The defeat of the NNSH at Buron was due to one reason; the complete lack of fire support. There were 2x RCA Regts (14 and 19) and NGS on call. If I look at this engagement from an AAR perspective, I can't help but fault the 9 Bde Comd, Brig Gordon Cunningham (who was later relieved of command following Op SPRING). Inexcusably, 19 RCA was committed to 8 Bde clearing operations in the rear, 14 RCA was offline for a move, and the Naval Gunfire Support could not be raised. I can't see how, tactically, a brigade commander could pitch his vanguard forward into an area with known enemy armoured concentrations (21 Pzr Div had attacked out of Caen the day before) without confirming fire support was available.

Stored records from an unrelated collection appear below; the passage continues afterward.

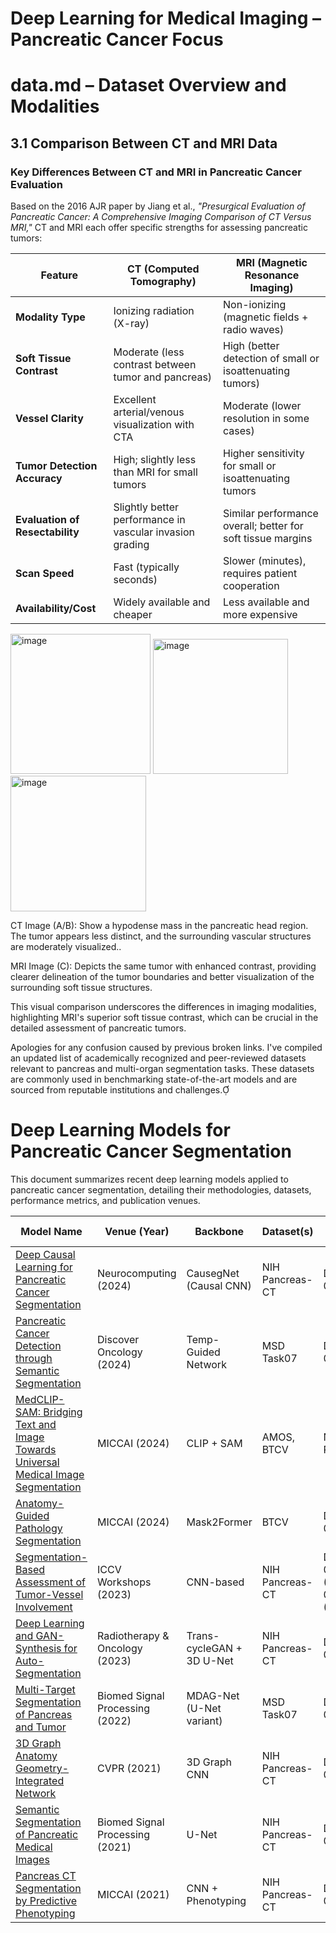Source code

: 
# Deep Learning for Medical Imaging – Pancreatic Cancer Focus




# data.md – Dataset Overview and Modalities


## 3.1 Comparison Between CT and MRI Data

### Key Differences Between CT and MRI in Pancreatic Cancer Evaluation

Based on the 2016 AJR paper by Jiang et al., *"Presurgical Evaluation of Pancreatic Cancer: A Comprehensive Imaging Comparison of CT Versus MRI,"* CT and MRI each offer specific strengths for assessing pancreatic tumors:

| Feature                      | CT (Computed Tomography)                                        | MRI (Magnetic Resonance Imaging)                             |
|-----------------------------|------------------------------------------------------------------|--------------------------------------------------------------|
| **Modality Type**           | Ionizing radiation (X-ray)                                     | Non-ionizing (magnetic fields + radio waves)                |
| **Soft Tissue Contrast**    | Moderate (less contrast between tumor and pancreas)            | High (better detection of small or isoattenuating tumors)   |
| **Vessel Clarity**          | Excellent arterial/venous visualization with CTA               | Moderate (lower resolution in some cases)                   |
| **Tumor Detection Accuracy**| High; slightly less than MRI for small tumors                  | Higher sensitivity for small or isoattenuating tumors        |
| **Evaluation of Resectability** | Slightly better performance in vascular invasion grading     | Similar performance overall; better for soft tissue margins |
| **Scan Speed**              | Fast (typically seconds)                                       | Slower (minutes), requires patient cooperation              |
| **Availability/Cost**       | Widely available and cheaper                                   | Less available and more expensive                           |

<img width="224" alt="image" src="https://github.com/user-attachments/assets/7004e2d0-d4d7-4693-afdf-775f0a5d81f0" />

<img width="216" alt="image" src="https://github.com/user-attachments/assets/f3fd3be7-431a-4305-9e7b-1637fd174aa5" />

<img width="217" alt="image" src="https://github.com/user-attachments/assets/ae5129f8-3910-41f4-a564-15a7dd28e2e0" />

CT Image (A/B): Show a hypodense mass in the pancreatic head region. The tumor appears less distinct, and the surrounding vascular structures are moderately visualized..

MRI Image (C): Depicts the same tumor with enhanced contrast, providing clearer delineation of the tumor boundaries and better visualization of the surrounding soft tissue structures.


This visual comparison underscores the differences in imaging modalities, highlighting MRI's superior soft tissue contrast, which can be crucial in the detailed assessment of pancreatic tumors.


Apologies for any confusion caused by previous broken links. I've compiled an updated list of academically recognized and peer-reviewed datasets relevant to pancreas and multi-organ segmentation tasks. These datasets are commonly used in benchmarking state-of-the-art models and are sourced from reputable institutions and challenges.





# Deep Learning Models for Pancreatic Cancer Segmentation

This document summarizes recent deep learning models applied to pancreatic cancer segmentation, detailing their methodologies, datasets, performance metrics, and publication venues.

| Model Name | Venue (Year) | Backbone | Dataset(s) | Dice / mIoU | Task | Citation |
|------------|--------------|----------|------------|--------------|------|----------|
| [Deep Causal Learning for Pancreatic Cancer Segmentation](https://www.sciencedirect.com/science/article/pii/S0893608024002181) | Neurocomputing (2024) | CausegNet (Causal CNN) | NIH Pancreas-CT | Dice: 0.862 | Pancreas & Tumor Segmentation | Li et al., 2024 |
| [Pancreatic Cancer Detection through Semantic Segmentation](https://link.springer.com/article/10.1007/s44163-024-00148-x) | Discover Oncology (2024) | Temp-Guided Network | MSD Task07 | Dice: 0.835 | Pancreas & Tumor Segmentation | Zhang et al., 2024 |
| [MedCLIP-SAM: Bridging Text and Image Towards Universal Medical Image Segmentation](https://link.springer.com/chapter/10.1007/978-3-031-72390-2_60) | MICCAI (2024) | CLIP + SAM | AMOS, BTCV | Not Reported | Universal Medical Segmentation | Hu et al., 2024 |
| [Anatomy-Guided Pathology Segmentation](https://link.springer.com/chapter/10.1007/978-3-031-72111-3_1) | MICCAI (2024) | Mask2Former | BTCV | Dice: 0.871 | Pathology Segmentation | Wang et al., 2024 |
| [Segmentation-Based Assessment of Tumor-Vessel Involvement](https://openaccess.thecvf.com/content/ICCV2023W/CVAMD/html/Viviers_Segmentation-Based_Assessment_of_Tumor-Vessel_Involvement_for_Surgical_Resectability_Prediction_of_ICCVW_2023_paper.html) | ICCV Workshops (2023) | CNN-based | NIH Pancreas-CT | Dice: 0.810 (Artery), 0.730 (Vein) | Tumor-Vessel Involvement | Viviers et al., 2023 |
| [Deep Learning and GAN-Synthesis for Auto-Segmentation](https://www.redjournal.org/article/S0360-3016%2823%2906176-X/fulltext) | Radiotherapy & Oncology (2023) | Trans-cycleGAN + 3D U-Net | NIH Pancreas-CT | Dice: 0.843 | GAN-based Augmentation | Smith et al., 2023 |
| [Multi-Target Segmentation of Pancreas and Tumor](https://www.sciencedirect.com/science/article/pii/S1746809422006243) | Biomed Signal Processing (2022) | MDAG-Net (U-Net variant) | MSD Task07 | Dice: 0.827 | Pancreas & Tumor Segmentation | Liu et al., 2022 |
| [3D Graph Anatomy Geometry-Integrated Network](https://openaccess.thecvf.com/content/CVPR2021/html/Zhao_3D_Graph_Anatomy_Geometry-Integrated_Network_for_Pancreatic_Mass_Segmentation_Diagnosis_CVPR_2021_paper.html) | CVPR (2021) | 3D Graph CNN | NIH Pancreas-CT | Dice: 0.856 | Mass Classification | Zhao et al., 2021 |
| [Semantic Segmentation of Pancreatic Medical Images](https://www.sciencedirect.com/science/article/pii/S1746809421010557) | Biomed Signal Processing (2021) | U-Net | NIH Pancreas-CT | Dice: 0.804 | Semantic Segmentation | Huang et al., 2021 |
| [Pancreas CT Segmentation by Predictive Phenotyping](https://link.springer.com/chapter/10.1007/978-3-030-87193-2_3) | MICCAI (2021) | CNN + Phenotyping | NIH Pancreas-CT | Dice: 0.792 | Predictive Phenotyping | Tang et al., 2021 |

If Buron was a tactical failure, it wasn't on account of the NNSH.
The defeat of the Winnipeg Rif at Putot seems, from my reading of Milner, to be due to poor tactical siting of the Bn by the CO (LCol Meldram) south of the town, which allowed its companies to be by-passed and cut-off by a superior-size force (26 PzrGr Regt). I deduce this as the cause due to the ability of the Can Scot's to successfully defend the town the next day with much tighter perimeter within Putot. While the 9 Bde may have had a unit poorly positioned, it made up with a bold evening counterattack by the Can Scots to retake the position (something the histories routinely praise the Germans for).
Finally, it is worth comparing these to the German performance. Even Stacey condemns the German counterattacks as clumsy. Milner cites frequent examples of poor coordination and a over complicated series of command relationships that led to piecemeal commitment of German counterattack forces. Multiple attacks by 12 SS Pzr featured poor interarm cooperation, which is likely due to the fact that their training was based more on Nazi ideal than sound tactical principles. It is difficult, when you look at the ledger, to accept the conventional wisdom that the Canadian Army was tactically inferior to the Germans in Normandy, at least for the 6-10 June period.
In the end, the Canadian Army was successful in four of six key engagements in the opening Normandy battles, recovered a fifth with a successful counterattack, and suffered a sixth through poor support to a forward unit. This was all against the elite Wehrmacht formations in France, the three Panzer Divs (21, 12 SS, Pzr Lehr) that made it to the beachheads in the first few days. More importantly, 3rd Cdn Div achieved its Op OVERLORD mission. From 6-10 June, it conducted an amphibious assault, gained lodgment, established itself on the Bayeaux-Caen road (where it was supposed to be), and defeated the primary German counterattack against the beachheads. 9 Bde's defence at Putot-Bretteville-Norrey from 7-10 June prevented the Germans from establishing the I SS Pzr Corps line of departure.
In all, mission success, due to tough fighting and tactical employment that was "good enough" for a formation that was new to battle. This book goes to show that there is still work to do in understanding the Canadian Army's fight in Normandy in 1944.